◆ WHAT TO PRODUCE: Report only how many lines in the material contain "numerical".
╭─ SOURCE MATERIAL
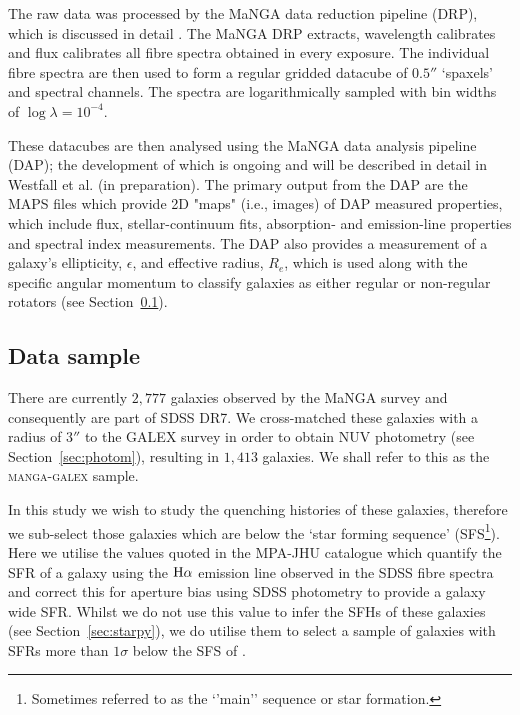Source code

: \documentclass[useAMS,usenatbib]{mn2e}
\begin{document}
The raw data was processed by the MaNGA data reduction pipeline (DRP), which is discussed in detail \cite{law16}. The MaNGA DRP extracts, wavelength calibrates and flux calibrates all fibre spectra obtained in every exposure. The individual fibre spectra are then used to form a regular gridded datacube of $0.5''$ ‘spaxels’ and spectral channels. The spectra are logarithmically sampled with bin widths of $\log{\lambda} = 10^{-4}$. 

These datacubes are then analysed using the MaNGA data analysis pipeline (DAP); the development of which is ongoing and will be described in detail in Westfall et al. (in preparation). The primary output from the DAP are the MAPS files which provide 2D "maps" (i.e., images) of DAP measured properties, which include flux, stellar-continuum fits, absorption- and emission-line properties and spectral index measurements. The DAP also provides a measurement of a galaxy's ellipticity, $\epsilon$, and effective radius, $R_e$, which is used along with the specific angular momentum to classify galaxies as either regular or non-regular rotators (see Section~\ref{sec:mangasample}). 

\subsection{Data sample}\label{sec:mangasample}

There are currently $2,777$ galaxies observed by the MaNGA survey and consequently are part of SDSS DR7. We cross-matched these galaxies with a radius of $3''$ to the GALEX survey in order to obtain NUV photometry (see Section~\ref{sec:photom}), resulting in $1,413$ galaxies. We shall refer to this as the \textsc{manga-galex} sample. 

In this study we wish to study the quenching histories of these galaxies, therefore we sub-select those galaxies which are below the `star forming sequence' (SFS\footnote{Sometimes referred to as the `'main'' sequence or star formation.}). Here we utilise the values quoted in the MPA-JHU catalogue \citep{kauffmann03, brinchmann04} which quantify the SFR of a galaxy using the $\rm{H}\alpha$ emission line observed in the SDSS fibre spectra and correct this for aperture bias using SDSS photometry to provide a galaxy wide SFR. Whilst we do not use this value to infer the SFHs of these galaxies (see Section~\ref{sec:starpy}), we do utilise them to select a sample of galaxies with SFRs more than $1\sigma$ below the SFS of \cite{peng10}. 
\end{document}
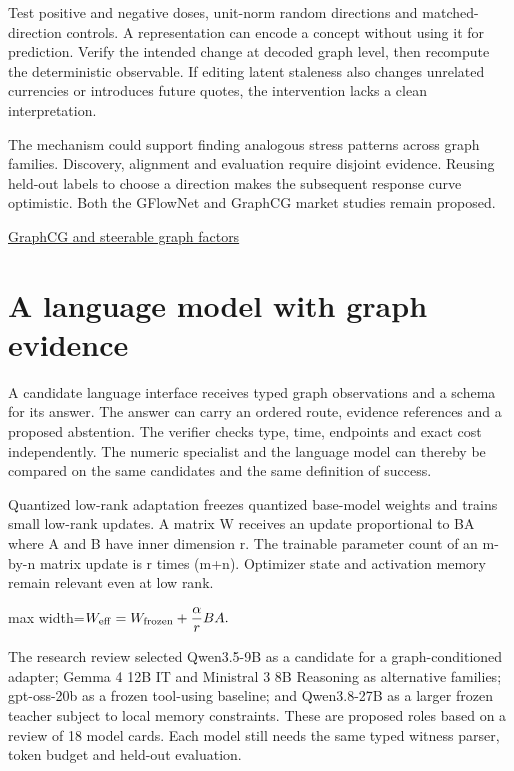 \documentclass[11pt,oneside,openany]{book}
\begin{document}
Test positive and negative doses, unit-norm random directions and matched-direction controls. A representation can encode a concept without using it for prediction. Verify the intended change at decoded graph level, then recompute the deterministic observable. If editing latent staleness also changes unrelated currencies or introduces future quotes, the intervention lacks a clean interpretation.

The mechanism could support finding analogous stress patterns across graph families. Discovery, alignment and evaluation require disjoint evidence. Reusing held-out labels to choose a direction makes the subsequent response curve optimistic. Both the GFlowNet and GraphCG market studies remain proposed.

{\small\sffamily\href{https://arxiv.org/abs/2401.17123}{GraphCG and steerable graph factors}\par}
\chapter{A language model with graph evidence}
A candidate language interface receives typed graph observations and a schema for its answer. The answer can carry an ordered route, evidence references and a proposed abstention. The verifier checks type, time, endpoints and exact cost independently. The numeric specialist and the language model can thereby be compared on the same candidates and the same definition of success.

Quantized low-rank adaptation freezes quantized base-model weights and trains small low-rank updates. A matrix W receives an update proportional to BA where A and B have inner dimension r. The trainable parameter count of an m-by-n matrix update is r times (m+n). Optimizer state and activation memory remain relevant even at low rank.

\begin{center}\begin{adjustbox}{max width=\linewidth}$\displaystyle W_{\rm eff}=W_{\rm frozen}+\frac{\alpha}{r}BA.$\end{adjustbox}\end{center}
The research review selected Qwen3.5-9B as a candidate for a graph-conditioned adapter; Gemma 4 12B IT and Ministral 3 8B Reasoning as alternative families; gpt-oss-20b as a frozen tool-using baseline; and Qwen3.8-27B as a larger frozen teacher subject to local memory constraints. These are proposed roles based on a review of 18 model cards. Each model still needs the same typed witness parser, token budget and held-out evaluation.
\end{document}

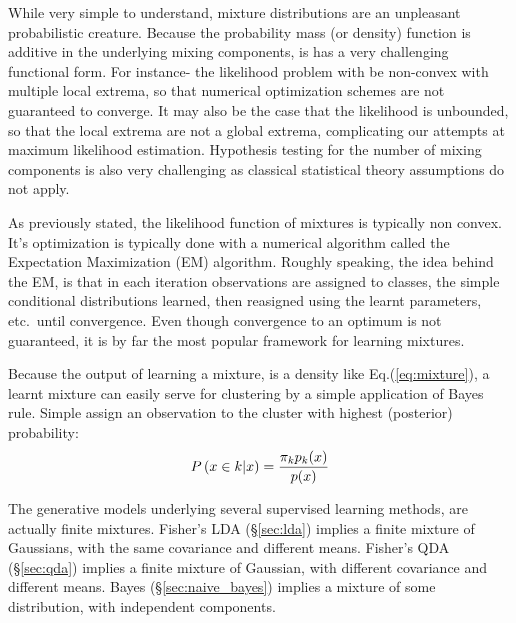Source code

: \begin{remark}
While very simple to understand, mixture distributions are an unpleasant probabilistic creature. 
Because the probability mass (or density) function is additive in the underlying mixing components, is has a very challenging functional form.
For instance- the likelihood problem with be non-convex with multiple local extrema, so that numerical optimization schemes are not guaranteed to converge.
It may also be the case that the likelihood is unbounded, so that the local extrema are not a global extrema, complicating our attempts at maximum likelihood estimation. 
Hypothesis testing for the number of mixing components is also very challenging as classical statistical theory assumptions do not apply.
\end{remark}


\begin{remark}
As previously stated, the likelihood function of mixtures is typically non convex. 
It's optimization is typically done with a numerical algorithm called the Expectation Maximization (EM) algorithm.
Roughly speaking, the idea behind the EM, is that in each iteration observations are assigned to classes, the simple conditional distributions learned, then reasigned using the learnt parameters, etc.\ until convergence.
Even though convergence to an optimum is not guaranteed, it is by far the most popular framework for learning mixtures.
\end{remark}



\begin{remark}
Because the output of learning a mixture, is a density like Eq.(\ref{eq:mixture}), a learnt mixture can easily serve for clustering by a simple application of Bayes rule. Simple assign an observation to the cluster with highest (posterior) probability:
\begin{align}
\label{eq:mixture_posterior}
	P\left( x \in k|x \right)=\frac{\pi_k p_k(x)}{p(x)}
\end{align}
\end{remark}



\begin{remark}
The generative models underlying several supervised learning methods, are actually finite mixtures.
Fisher's LDA (\S\ref{sec:lda}) implies a finite mixture of Gaussians, with the same covariance and different means.
Fisher's QDA (\S\ref{sec:qda}) implies a finite mixture of Gaussian, with different covariance and different means.
\Naive Bayes (\S\ref{sec:naive_bayes}) implies a mixture of some distribution, with independent components.
\end{remark}





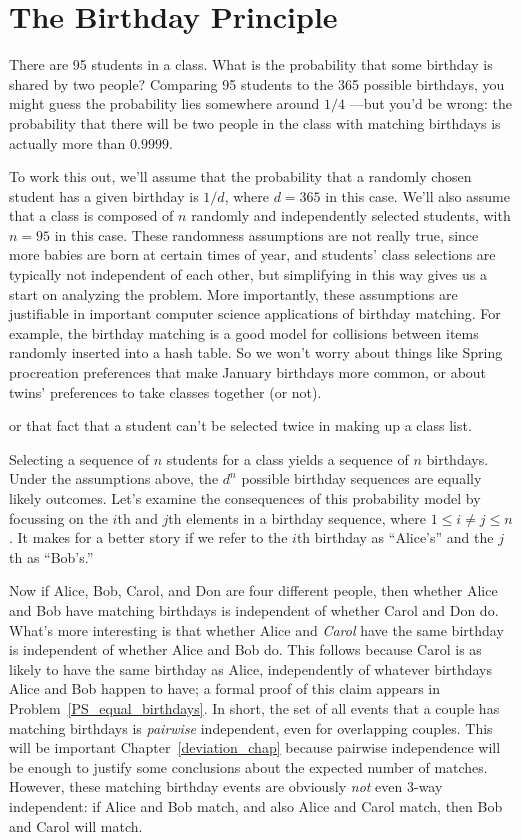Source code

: \section{The Birthday Principle}\label{birthday_principle_sec}

There are 95 students in a class.  What is the probability that some
birthday is shared by two people?  Comparing 95 students to the 365
possible birthdays, you might guess the probability lies somewhere
around $1/4$ ---but you'd be wrong: the probability that there will be
two people in the class with matching birthdays is actually more than
$0.9999$.

To work this out, we'll assume that the probability that a randomly
chosen student has a given birthday is $1/d$, where $d= 365$ in this
case.  We'll also assume that a class is composed of $n$ randomly and
independently selected students, with $n=95$ in this case.  These
randomness assumptions are not really true, since more babies are born
at certain times of year, and students' class selections are typically
not independent of each other, but simplifying in this way gives us a
start on analyzing the problem.  More importantly, these assumptions
are justifiable in important computer science applications of birthday
matching.  For example, the birthday matching is a good model for
collisions between items randomly inserted into a hash table.  So we
won't worry about things like Spring procreation preferences that make
January birthdays more common, or about twins' preferences to take
classes together (or not).  \begin{editingnotes}
or that fact that a student
can't be selected twice in making up a class list.
\end{editingnotes}

Selecting a sequence of $n$ students for a class yields a sequence of
$n$ birthdays.  Under the assumptions above, the $d^n$ possible
birthday sequences are equally likely outcomes.  Let's examine the
consequences of this probability model by focussing on the $i$th and
$j$th elements in a birthday sequence, where $1 \leq i \neq j \leq n$.
It makes for a better story if we refer to the $i$th birthday as
``Alice's'' and the $j$th as ``Bob's.''

Now if Alice, Bob, Carol, and Don are four different people, then
whether Alice and Bob have matching birthdays is independent of
whether Carol and Don do.  What's more interesting is that whether
Alice and \emph{Carol} have the same birthday is independent of
whether Alice and Bob do.  This follows because Carol is as likely to
have the same birthday as Alice, independently of whatever birthdays
Alice and Bob happen to have; a formal proof of this claim appears in
Problem~\ref{PS_equal_birthdays}.  In short, the set of all events
that a couple has matching birthdays is 
\emph{pairwise} independent, even for overlapping couples.  This will
be important Chapter~\ref{deviation_chap} because pairwise
independence will be enough to justify some conclusions about the
expected number of matches.  However, these matching birthday events
are obviously \emph{not} even 3-way independent: if Alice and Bob
match, and also Alice and Carol match, then Bob and Carol will match.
╰─
◆ SOLUTION FOR THIS EXERCISE: 2